When converting a decimal number to a base above 10 using .toString(base)
, it seems that I always get a lower case string. Can I rely on this? An upper case string would be correct, although would need converting for my application.
Extra credit for referencing the part of the spec that defines this (I looked and couldn't find it) and for any counter-examples (browsers that return uppercase).
Example:
(12648430).toString(16) // returns: "c0ffee". Not "C0FFEE"
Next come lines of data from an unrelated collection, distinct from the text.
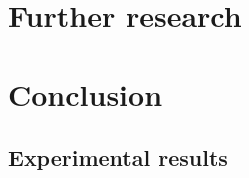 \documentclass[a4paper,12pt,titlepage,twoside,openany]{book}
\begin{document}
\chapter{Further research}
\label{ch:further}


\chapter{Conclusion}
\label{ch:conclusion}


\begingroup
    \setlength{\bibsep}{4pt}
    \singlespacing
    
\endgroup

\begin{appendices}


    \chapter{Experimental results}
    \label{ch:results_tables}
    

\end{appendices}

\resetpath

\cleardoublepage


\cleardoublepage
\begin{titlepage}

\end{titlepage}

\cleardoublepage
\begin{titlepage}

\end{titlepage}
\end{document}
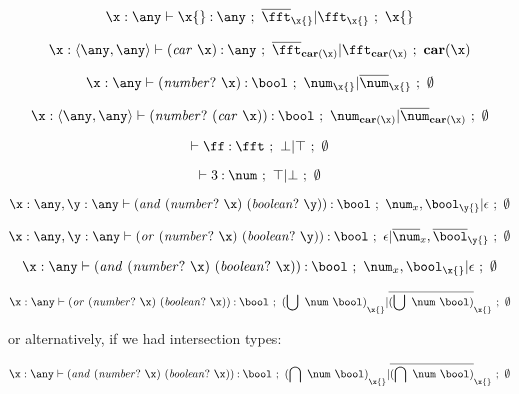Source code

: \documentclass{article}[12pt]
\begin{document}
\begin{displaymath}
  \hastyvar[\xenvtop]{\x{}}{\topty}{\x{}}
\end{displaymath}

\begin{displaymath}
  \hastyvar[{\xenv{\consty{\topty}{\topty}}{}}]{\carx{}}{\topty}{\pecarx{}}
\end{displaymath}

\begin{displaymath}
  \hastypred [\xenvtop] {\numpx} {\num} {\x{}}
\end{displaymath}

\begin{displaymath}
  \hastypred [\xenv{\consty{\topty}{\topty}}] {\nump{\carx}} {\num} {\pecarx}
\end{displaymath}

\begin{displaymath}
  \hastyfalse[\empty]{\ff}{\fft}
\end{displaymath}

\begin{displaymath}
  \hastytrue[\empty]{3}{\num}
\end{displaymath}

\begin{displaymath}
  \hastyeff[\xyenv] {\cand{\numpx}{\boolpy}} {\bool} {\num_{x{}},\bool_{\y{}}}  {\bullet} {\noeffect}
\end{displaymath}

\begin{displaymath}
  \hastyeff[\xyenv] {\cor{\numpx}{\boolpy}} {\bool} {\bullet} {\comp{\num}_{x{}},\comp{\bool}_{\y{}}}  {\noeffect}
\end{displaymath}

\begin{displaymath}
  \hastyeff[\xenvtop] {\cand{\numpx}{\boolpx}} {\bool} {\num_{x{}},\bool_{\x{}}}  {\bullet} {\noeffect}
\end{displaymath}

\begin{displaymath}
  \hastypred[\xenvtop] {\cor{\numpx}{\boolpx}} {\numbool} {\x{}}
\end{displaymath}

or alternatively, if we had intersection types:

\begin{displaymath}
  \hastypred[\xenvtop] {\cand{\numpx}{\boolpx}} {\inumbool} {\x{}}
\end{displaymath}

\newpage
\end{document}

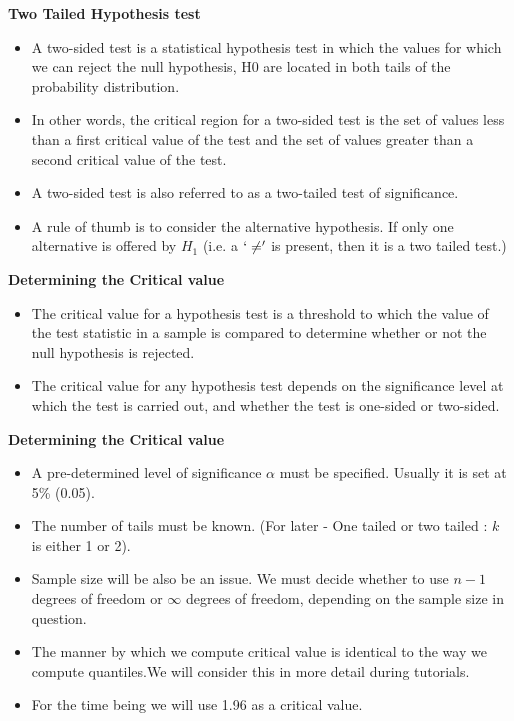 \noindent \textbf{Two Tailed Hypothesis test}
\begin{itemize}
\item
A two-sided test is a statistical hypothesis test in which the values for which we can reject the null hypothesis, H0 are located in both tails of the probability distribution.

\item In other words, the critical region for a two-sided test is the set of values less than a first critical value of the test and the set of values greater than a second critical value of the test.

\item A two-sided test is also referred to as a two-tailed test of significance.
\item A rule of thumb is to consider the alternative hypothesis.  If only one alternative is offered by $H_1$ (i.e. a $`\neq'$ is present, then it is a two tailed test.)
\end{itemize}






\noindent \textbf{Determining the Critical value}
\begin{itemize} \item The critical value for a hypothesis test is a threshold to which the value of the test statistic in a sample is compared to determine whether or not the null hypothesis is rejected.

\item The critical value for any hypothesis test depends on the significance level at which the test is carried out, and whether the test is one-sided or two-sided.
\end{itemize}






\noindent \textbf{Determining the Critical value}
\begin{itemize}
\item A pre-determined level of significance $\alpha$ must be specified. Usually it is set at 5\% (0.05).
\item The number of tails must be known. (For later - One tailed or two tailed : $k$ is either 1 or 2).
\item Sample size will be also be an issue. We must decide whether to use $n-1$ degrees of freedom or $\infty$ degrees of freedom, depending on the sample size in question.
\item The manner by which we compute critical value is identical to the way we compute quantiles.We will consider this in more detail during tutorials.
\item For the time being we will use 1.96 as a critical value.
\end{itemize}


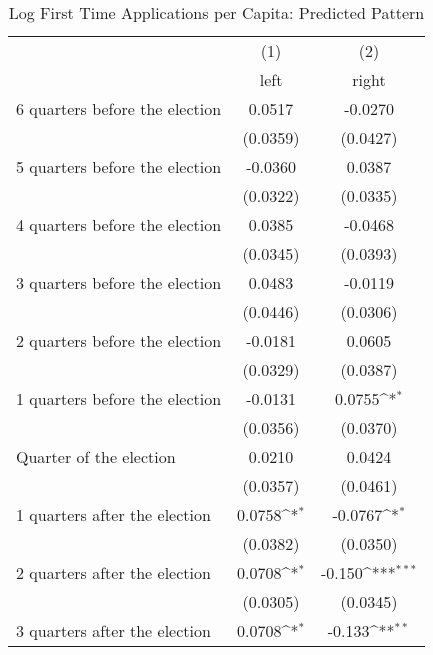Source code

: \begin{table}[htbp]\centering
\def\sym#1{\ifmmode^{#1}\else\(^{#1}\)\fi}
\caption{Log First Time Applications per Capita: Predicted Pattern}
\begin{tabular}{l*{2}{c}}
\hline\hline
                    &\multicolumn{1}{c}{(1)}&\multicolumn{1}{c}{(2)}\\
                    &\multicolumn{1}{c}{left}&\multicolumn{1}{c}{right}\\
\hline
 6 quarters before the election&      0.0517         &     -0.0270         \\
                    &    (0.0359)         &    (0.0427)         \\
[1em]
 5 quarters before the election&     -0.0360         &      0.0387         \\
                    &    (0.0322)         &    (0.0335)         \\
[1em]
 4 quarters before the election&      0.0385         &     -0.0468         \\
                    &    (0.0345)         &    (0.0393)         \\
[1em]
 3 quarters before the election&      0.0483         &     -0.0119         \\
                    &    (0.0446)         &    (0.0306)         \\
[1em]
 2 quarters before the election&     -0.0181         &      0.0605         \\
                    &    (0.0329)         &    (0.0387)         \\
[1em]
 1 quarters before the election&     -0.0131         &      0.0755\sym{*}  \\
                    &    (0.0356)         &    (0.0370)         \\
[1em]
Quarter of the election&      0.0210         &      0.0424         \\
                    &    (0.0357)         &    (0.0461)         \\
[1em]
 1 quarters after the election&      0.0758\sym{*}  &     -0.0767\sym{*}  \\
                    &    (0.0382)         &    (0.0350)         \\
[1em]
 2 quarters after the election&      0.0708\sym{*}  &      -0.150\sym{***}\\
                    &    (0.0305)         &    (0.0345)         \\
[1em]
 3 quarters after the election&      0.0708\sym{*}  &      -0.133\sym{**} \\

\end{tabular}
\end{table}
Probably. It's defined in the 5th edition specification, §15.7.4.2:
If ToInteger(radix) is not an integer between 2 and 36 inclusive throw a RangeError exception. If ToInteger(radix) is an integer from 2 to 36, but not 10, the result is a String representation of this Number value using the specified radix. Letters a-z are used for digits with values 10 through 35. The precise algorithm is implementation-dependent if the radix is not 10, however the algorithm should be a generalisation of that specified in 9.8.1.
(my emphasis)
But, the 3rd edition spec (from 1999) did not say that, it just said:
If radix is an integer from 2 to 36, but not 10, the result is a string, the choice of which is implementation-dependent.
...so it's possible you may find engines in the wild that use upper case (or something else entirely). I'd say that's fairly unlikely, they didn't usually add things like that to the spec if there were significant known implementations that didn't have that behavior. I get lower case on current versions of Chrome, Firefox, and Opera, and on IE8 and even IE6. So I'd say it's probably fairly consistent.